| Task details |
Find the line containing "<p>根据中共官媒报导，<a" in the records below. Copy exactly that line and each one after it, ending at the line containing "<p>在目前国内外局势敏感的", and nothing more.

※

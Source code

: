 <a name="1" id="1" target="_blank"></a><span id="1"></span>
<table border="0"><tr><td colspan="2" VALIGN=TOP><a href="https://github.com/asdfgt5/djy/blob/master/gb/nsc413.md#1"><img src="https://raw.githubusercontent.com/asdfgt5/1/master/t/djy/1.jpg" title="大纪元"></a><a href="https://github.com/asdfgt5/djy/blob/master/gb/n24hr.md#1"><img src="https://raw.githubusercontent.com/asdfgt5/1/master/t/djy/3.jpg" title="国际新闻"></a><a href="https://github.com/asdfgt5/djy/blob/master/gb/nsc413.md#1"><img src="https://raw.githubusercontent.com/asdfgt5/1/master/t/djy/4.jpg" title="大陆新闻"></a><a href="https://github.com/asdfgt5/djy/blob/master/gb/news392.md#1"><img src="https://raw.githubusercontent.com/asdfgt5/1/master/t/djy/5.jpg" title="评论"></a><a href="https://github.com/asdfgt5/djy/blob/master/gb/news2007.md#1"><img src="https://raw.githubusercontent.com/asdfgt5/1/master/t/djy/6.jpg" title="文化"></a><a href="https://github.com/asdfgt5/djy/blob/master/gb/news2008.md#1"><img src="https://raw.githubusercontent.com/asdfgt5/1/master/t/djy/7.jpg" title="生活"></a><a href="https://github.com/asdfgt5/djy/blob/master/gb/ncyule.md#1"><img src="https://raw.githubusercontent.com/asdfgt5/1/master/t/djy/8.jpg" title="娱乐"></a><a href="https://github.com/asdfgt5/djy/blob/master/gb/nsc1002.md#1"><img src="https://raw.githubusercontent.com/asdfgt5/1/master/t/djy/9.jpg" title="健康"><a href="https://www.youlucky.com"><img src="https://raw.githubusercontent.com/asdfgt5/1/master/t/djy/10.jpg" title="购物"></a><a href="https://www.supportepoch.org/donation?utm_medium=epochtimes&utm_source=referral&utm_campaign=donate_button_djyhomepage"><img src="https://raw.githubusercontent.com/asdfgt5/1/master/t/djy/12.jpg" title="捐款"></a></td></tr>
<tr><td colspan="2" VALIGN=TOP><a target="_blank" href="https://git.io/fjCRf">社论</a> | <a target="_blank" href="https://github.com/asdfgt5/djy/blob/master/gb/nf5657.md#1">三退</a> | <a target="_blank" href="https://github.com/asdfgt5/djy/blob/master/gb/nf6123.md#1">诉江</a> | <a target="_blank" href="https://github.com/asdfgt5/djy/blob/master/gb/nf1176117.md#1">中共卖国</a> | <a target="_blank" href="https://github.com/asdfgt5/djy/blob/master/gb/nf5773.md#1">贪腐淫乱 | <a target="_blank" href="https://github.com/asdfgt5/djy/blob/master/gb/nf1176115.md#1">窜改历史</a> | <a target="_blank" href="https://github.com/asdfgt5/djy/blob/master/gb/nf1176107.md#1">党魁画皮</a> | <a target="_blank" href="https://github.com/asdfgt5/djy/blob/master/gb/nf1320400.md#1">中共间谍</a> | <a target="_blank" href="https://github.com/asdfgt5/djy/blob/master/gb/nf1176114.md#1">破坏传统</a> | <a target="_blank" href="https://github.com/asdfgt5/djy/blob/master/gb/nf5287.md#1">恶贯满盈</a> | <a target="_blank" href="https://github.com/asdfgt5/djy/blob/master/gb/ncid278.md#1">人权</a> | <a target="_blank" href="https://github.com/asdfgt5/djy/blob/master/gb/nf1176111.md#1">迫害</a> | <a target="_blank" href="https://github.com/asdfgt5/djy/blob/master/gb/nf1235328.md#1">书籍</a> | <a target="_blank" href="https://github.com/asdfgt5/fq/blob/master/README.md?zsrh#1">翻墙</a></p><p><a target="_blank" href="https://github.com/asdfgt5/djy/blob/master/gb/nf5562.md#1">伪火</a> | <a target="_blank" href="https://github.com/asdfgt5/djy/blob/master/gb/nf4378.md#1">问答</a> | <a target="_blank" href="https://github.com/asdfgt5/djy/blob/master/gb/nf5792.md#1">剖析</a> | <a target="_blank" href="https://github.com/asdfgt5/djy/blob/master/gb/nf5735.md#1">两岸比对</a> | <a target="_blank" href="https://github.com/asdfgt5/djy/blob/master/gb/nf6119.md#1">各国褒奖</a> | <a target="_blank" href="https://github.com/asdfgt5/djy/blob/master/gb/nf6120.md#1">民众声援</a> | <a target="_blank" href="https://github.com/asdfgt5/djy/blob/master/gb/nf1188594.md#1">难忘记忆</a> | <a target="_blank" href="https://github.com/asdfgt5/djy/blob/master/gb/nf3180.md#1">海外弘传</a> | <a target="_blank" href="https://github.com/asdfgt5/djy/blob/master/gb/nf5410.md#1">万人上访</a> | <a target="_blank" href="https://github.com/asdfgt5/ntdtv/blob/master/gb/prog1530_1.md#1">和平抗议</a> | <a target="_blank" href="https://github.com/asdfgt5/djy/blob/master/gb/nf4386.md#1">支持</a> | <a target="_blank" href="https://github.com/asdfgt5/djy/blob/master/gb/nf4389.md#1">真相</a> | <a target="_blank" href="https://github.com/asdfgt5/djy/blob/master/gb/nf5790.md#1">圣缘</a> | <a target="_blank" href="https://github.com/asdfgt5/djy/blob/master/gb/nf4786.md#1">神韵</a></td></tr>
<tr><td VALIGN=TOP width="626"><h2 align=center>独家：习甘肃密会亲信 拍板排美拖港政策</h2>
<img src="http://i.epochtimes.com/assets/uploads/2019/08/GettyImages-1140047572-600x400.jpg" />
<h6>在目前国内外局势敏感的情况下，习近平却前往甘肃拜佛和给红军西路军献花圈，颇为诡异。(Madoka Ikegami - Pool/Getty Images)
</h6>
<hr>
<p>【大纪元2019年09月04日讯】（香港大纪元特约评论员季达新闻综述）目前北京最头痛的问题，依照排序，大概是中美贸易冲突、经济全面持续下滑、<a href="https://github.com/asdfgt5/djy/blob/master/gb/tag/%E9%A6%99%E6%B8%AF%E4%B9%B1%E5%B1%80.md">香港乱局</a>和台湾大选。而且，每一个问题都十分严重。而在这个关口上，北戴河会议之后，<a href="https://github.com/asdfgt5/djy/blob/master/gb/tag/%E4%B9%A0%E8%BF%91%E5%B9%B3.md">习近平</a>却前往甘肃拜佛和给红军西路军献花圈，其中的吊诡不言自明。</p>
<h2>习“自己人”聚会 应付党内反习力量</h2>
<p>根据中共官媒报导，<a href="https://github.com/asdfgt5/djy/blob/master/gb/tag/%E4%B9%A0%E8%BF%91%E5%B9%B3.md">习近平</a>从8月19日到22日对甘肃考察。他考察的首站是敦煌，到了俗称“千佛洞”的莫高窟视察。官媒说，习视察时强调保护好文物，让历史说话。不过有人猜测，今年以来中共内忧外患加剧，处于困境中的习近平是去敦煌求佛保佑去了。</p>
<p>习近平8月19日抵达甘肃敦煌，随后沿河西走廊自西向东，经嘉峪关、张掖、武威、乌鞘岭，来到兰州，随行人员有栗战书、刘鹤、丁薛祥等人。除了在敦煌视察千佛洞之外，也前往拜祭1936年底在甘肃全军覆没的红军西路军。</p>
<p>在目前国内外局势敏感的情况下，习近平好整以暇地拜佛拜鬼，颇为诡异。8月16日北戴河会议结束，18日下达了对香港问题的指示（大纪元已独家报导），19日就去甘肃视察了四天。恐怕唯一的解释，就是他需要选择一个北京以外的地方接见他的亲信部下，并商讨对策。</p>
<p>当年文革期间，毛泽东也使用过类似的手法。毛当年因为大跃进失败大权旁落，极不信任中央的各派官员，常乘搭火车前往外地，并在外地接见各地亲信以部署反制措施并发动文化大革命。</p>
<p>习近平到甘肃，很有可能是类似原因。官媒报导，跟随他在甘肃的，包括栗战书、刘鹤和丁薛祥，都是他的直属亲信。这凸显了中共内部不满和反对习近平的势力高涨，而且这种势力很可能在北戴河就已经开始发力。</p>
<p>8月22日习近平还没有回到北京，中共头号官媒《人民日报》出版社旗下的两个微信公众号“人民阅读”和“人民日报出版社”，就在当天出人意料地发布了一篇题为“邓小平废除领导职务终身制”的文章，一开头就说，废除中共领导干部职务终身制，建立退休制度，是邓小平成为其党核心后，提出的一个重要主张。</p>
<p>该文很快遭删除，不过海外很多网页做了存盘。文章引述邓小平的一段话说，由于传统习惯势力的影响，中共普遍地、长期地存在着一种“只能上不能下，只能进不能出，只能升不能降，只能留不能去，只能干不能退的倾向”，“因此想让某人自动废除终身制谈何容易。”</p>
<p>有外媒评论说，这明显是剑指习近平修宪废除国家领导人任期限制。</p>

※

| Answer to this task |
<p>根据中共官媒报导，<a href="https://github.com/asdfgt5/djy/blob/master/gb/tag/%E4%B9%A0%E8%BF%91%E5%B9%B3.md">习近平</a>从8月19日到22日对甘肃考察。他考察的首站是敦煌，到了俗称“千佛洞”的莫高窟视察。官媒说，习视察时强调保护好文物，让历史说话。不过有人猜测，今年以来中共内忧外患加剧，处于困境中的习近平是去敦煌求佛保佑去了。</p>
<p>习近平8月19日抵达甘肃敦煌，随后沿河西走廊自西向东，经嘉峪关、张掖、武威、乌鞘岭，来到兰州，随行人员有栗战书、刘鹤、丁薛祥等人。除了在敦煌视察千佛洞之外，也前往拜祭1936年底在甘肃全军覆没的红军西路军。</p>
<p>在目前国内外局势敏感的情况下，习近平好整以暇地拜佛拜鬼，颇为诡异。8月16日北戴河会议结束，18日下达了对香港问题的指示（大纪元已独家报导），19日就去甘肃视察了四天。恐怕唯一的解释，就是他需要选择一个北京以外的地方接见他的亲信部下，并商讨对策。</p>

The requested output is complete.